Task statement:
Only one stretch of the data below is wanted: the lines starting at the one with "### Remove adapters from cDNA" and ending at the one with "### 1st 1.5X Bead Cleanup", both included, given again exactly.

Available records:

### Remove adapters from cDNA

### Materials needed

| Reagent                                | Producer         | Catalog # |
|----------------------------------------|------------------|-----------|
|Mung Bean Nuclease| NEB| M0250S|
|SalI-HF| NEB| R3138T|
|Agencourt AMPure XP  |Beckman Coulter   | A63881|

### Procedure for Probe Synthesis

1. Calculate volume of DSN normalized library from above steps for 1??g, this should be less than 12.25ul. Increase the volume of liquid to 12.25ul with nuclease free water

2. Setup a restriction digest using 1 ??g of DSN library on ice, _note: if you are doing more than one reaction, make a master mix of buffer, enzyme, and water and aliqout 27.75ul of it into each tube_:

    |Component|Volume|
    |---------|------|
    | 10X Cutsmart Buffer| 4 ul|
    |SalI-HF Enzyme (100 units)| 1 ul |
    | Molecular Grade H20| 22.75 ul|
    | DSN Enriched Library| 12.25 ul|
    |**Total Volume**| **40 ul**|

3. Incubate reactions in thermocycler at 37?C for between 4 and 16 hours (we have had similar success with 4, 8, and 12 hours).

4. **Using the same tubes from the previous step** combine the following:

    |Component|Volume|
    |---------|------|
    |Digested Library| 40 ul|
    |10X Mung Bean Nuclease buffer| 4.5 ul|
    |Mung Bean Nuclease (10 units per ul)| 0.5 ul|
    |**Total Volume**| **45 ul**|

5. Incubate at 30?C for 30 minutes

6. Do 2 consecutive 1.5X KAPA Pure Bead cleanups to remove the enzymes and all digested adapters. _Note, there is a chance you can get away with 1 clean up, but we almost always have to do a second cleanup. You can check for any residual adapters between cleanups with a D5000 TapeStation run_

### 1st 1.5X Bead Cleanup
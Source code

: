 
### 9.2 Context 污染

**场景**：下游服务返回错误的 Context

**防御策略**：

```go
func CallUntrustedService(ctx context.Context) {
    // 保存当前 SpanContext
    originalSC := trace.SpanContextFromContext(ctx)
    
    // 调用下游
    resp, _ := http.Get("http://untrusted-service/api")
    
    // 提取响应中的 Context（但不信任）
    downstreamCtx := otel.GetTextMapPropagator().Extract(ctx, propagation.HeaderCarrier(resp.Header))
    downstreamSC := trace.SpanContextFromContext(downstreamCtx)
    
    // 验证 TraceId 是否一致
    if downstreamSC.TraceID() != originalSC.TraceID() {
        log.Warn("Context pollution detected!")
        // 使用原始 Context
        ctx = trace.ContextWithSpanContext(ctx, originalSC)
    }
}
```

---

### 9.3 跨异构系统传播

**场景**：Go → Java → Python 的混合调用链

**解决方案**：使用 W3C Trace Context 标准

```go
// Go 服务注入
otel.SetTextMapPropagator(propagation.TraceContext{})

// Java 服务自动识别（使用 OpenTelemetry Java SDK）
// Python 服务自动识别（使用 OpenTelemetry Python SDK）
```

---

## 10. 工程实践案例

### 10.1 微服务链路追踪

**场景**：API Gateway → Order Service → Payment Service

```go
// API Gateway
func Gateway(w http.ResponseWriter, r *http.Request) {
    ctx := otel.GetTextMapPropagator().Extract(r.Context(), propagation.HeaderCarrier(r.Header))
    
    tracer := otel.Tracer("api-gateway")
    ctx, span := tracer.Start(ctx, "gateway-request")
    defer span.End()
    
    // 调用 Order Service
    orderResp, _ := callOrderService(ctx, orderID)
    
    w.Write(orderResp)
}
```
...
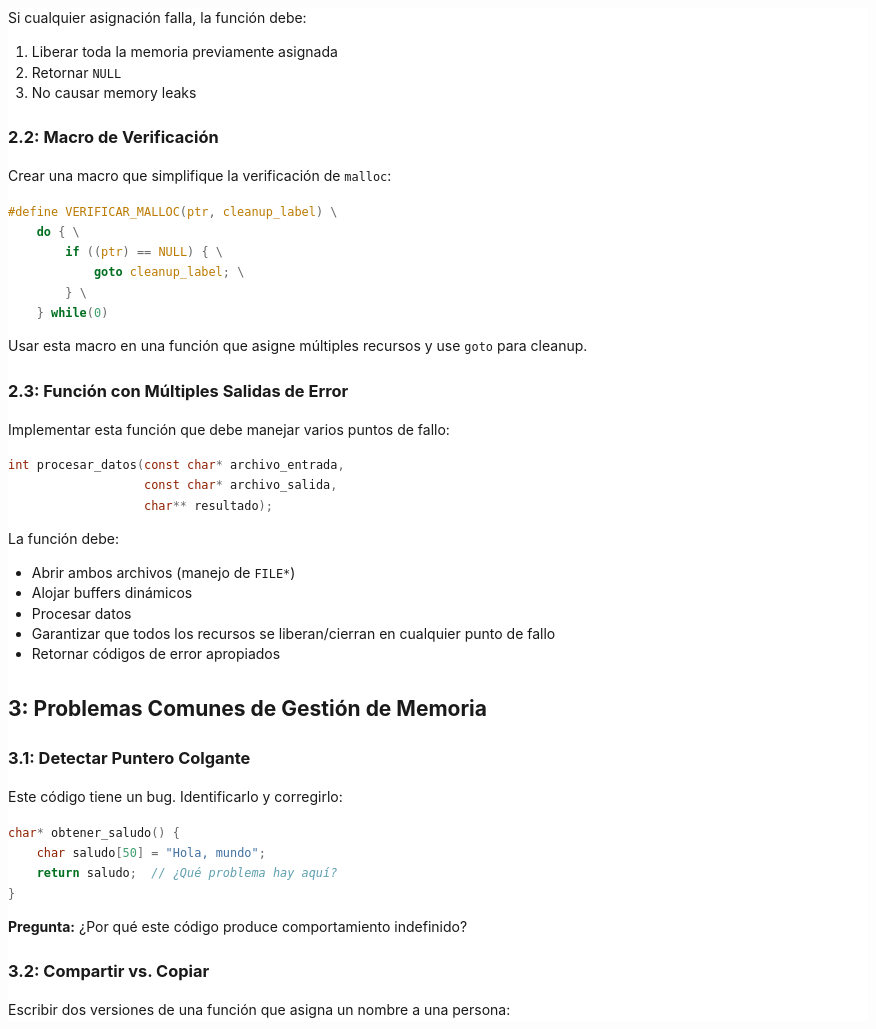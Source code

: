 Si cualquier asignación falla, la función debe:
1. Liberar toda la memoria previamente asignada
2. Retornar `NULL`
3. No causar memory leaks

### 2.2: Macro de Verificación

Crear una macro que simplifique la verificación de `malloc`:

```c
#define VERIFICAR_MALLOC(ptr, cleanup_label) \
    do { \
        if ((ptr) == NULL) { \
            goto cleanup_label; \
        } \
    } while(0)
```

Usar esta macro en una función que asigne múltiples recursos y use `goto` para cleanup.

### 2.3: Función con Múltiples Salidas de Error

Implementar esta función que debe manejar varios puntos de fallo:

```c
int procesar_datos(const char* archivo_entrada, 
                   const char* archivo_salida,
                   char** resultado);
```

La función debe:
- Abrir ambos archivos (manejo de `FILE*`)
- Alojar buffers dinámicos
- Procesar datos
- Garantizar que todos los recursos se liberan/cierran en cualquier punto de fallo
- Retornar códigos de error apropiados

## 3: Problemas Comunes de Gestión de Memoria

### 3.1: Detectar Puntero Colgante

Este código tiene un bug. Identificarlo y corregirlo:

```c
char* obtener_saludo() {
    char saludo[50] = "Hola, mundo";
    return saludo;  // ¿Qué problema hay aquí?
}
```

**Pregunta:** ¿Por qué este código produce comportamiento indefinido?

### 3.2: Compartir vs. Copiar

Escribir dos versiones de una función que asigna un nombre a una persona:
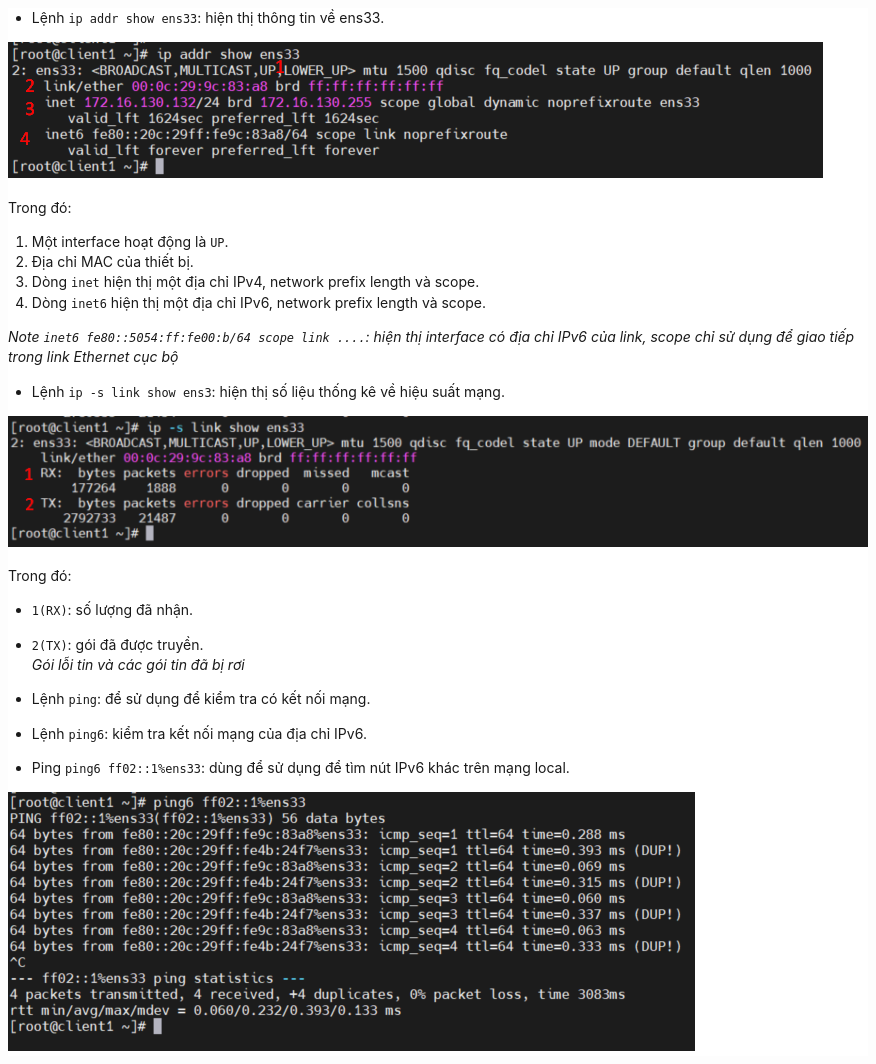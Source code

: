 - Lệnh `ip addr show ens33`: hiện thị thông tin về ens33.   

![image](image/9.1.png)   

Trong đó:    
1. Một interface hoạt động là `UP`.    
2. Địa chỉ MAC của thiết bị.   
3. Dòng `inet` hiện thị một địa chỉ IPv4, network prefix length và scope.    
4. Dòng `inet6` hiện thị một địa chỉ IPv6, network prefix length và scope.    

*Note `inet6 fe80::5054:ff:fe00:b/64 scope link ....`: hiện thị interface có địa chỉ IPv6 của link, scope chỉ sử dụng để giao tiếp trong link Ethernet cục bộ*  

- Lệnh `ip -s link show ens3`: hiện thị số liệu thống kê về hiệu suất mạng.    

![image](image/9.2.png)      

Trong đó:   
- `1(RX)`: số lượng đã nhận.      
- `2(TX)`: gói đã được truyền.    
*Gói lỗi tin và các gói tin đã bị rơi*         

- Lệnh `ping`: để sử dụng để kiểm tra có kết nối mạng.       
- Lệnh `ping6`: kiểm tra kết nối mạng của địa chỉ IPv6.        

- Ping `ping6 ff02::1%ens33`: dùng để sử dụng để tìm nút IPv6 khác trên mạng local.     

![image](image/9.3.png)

Task response:
### Remove adapters from cDNA

### Materials needed

| Reagent                                | Producer         | Catalog # |
|----------------------------------------|------------------|-----------|
|Mung Bean Nuclease| NEB| M0250S|
|SalI-HF| NEB| R3138T|
|Agencourt AMPure XP  |Beckman Coulter   | A63881|

### Procedure for Probe Synthesis

1. Calculate volume of DSN normalized library from above steps for 1??g, this should be less than 12.25ul. Increase the volume of liquid to 12.25ul with nuclease free water

2. Setup a restriction digest using 1 ??g of DSN library on ice, _note: if you are doing more than one reaction, make a master mix of buffer, enzyme, and water and aliqout 27.75ul of it into each tube_:

    |Component|Volume|
    |---------|------|
    | 10X Cutsmart Buffer| 4 ul|
    |SalI-HF Enzyme (100 units)| 1 ul |
    | Molecular Grade H20| 22.75 ul|
    | DSN Enriched Library| 12.25 ul|
    |**Total Volume**| **40 ul**|

3. Incubate reactions in thermocycler at 37?C for between 4 and 16 hours (we have had similar success with 4, 8, and 12 hours).

4. **Using the same tubes from the previous step** combine the following:

    |Component|Volume|
    |---------|------|
    |Digested Library| 40 ul|
    |10X Mung Bean Nuclease buffer| 4.5 ul|
    |Mung Bean Nuclease (10 units per ul)| 0.5 ul|
    |**Total Volume**| **45 ul**|

5. Incubate at 30?C for 30 minutes

6. Do 2 consecutive 1.5X KAPA Pure Bead cleanups to remove the enzymes and all digested adapters. _Note, there is a chance you can get away with 1 clean up, but we almost always have to do a second cleanup. You can check for any residual adapters between cleanups with a D5000 TapeStation run_

### 1st 1.5X Bead Cleanup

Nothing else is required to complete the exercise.